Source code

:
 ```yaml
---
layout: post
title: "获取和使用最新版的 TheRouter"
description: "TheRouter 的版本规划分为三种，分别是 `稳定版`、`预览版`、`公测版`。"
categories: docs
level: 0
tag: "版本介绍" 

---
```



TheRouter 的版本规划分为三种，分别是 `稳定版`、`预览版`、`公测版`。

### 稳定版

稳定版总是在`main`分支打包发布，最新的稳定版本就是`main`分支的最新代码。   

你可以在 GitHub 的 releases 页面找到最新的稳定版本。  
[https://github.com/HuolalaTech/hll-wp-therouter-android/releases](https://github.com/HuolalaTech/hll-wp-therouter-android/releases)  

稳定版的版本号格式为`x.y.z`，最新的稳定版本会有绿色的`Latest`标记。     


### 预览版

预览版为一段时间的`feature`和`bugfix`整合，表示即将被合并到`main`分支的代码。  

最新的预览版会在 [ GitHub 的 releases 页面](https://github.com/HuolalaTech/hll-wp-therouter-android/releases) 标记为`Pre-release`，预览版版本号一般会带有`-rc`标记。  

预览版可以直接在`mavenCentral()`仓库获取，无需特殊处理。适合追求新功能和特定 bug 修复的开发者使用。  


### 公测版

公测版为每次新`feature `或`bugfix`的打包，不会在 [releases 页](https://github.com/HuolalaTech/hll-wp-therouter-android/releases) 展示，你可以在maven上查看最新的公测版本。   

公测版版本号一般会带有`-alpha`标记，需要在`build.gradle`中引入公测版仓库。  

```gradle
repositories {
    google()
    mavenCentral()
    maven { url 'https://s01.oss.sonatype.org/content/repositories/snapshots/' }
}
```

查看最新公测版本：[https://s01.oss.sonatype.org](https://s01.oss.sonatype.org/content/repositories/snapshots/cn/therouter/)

────────────────

Problem: The required answer is each line of the entries containing the string "repositories".

Exercise answer:
repositories {
    maven { url 'https://s01.oss.sonatype.org/content/repositories/snapshots/' }
查看最新公测版本：[https://s01.oss.sonatype.org](https://s01.oss.sonatype.org/content/repositories/snapshots/cn/therouter/)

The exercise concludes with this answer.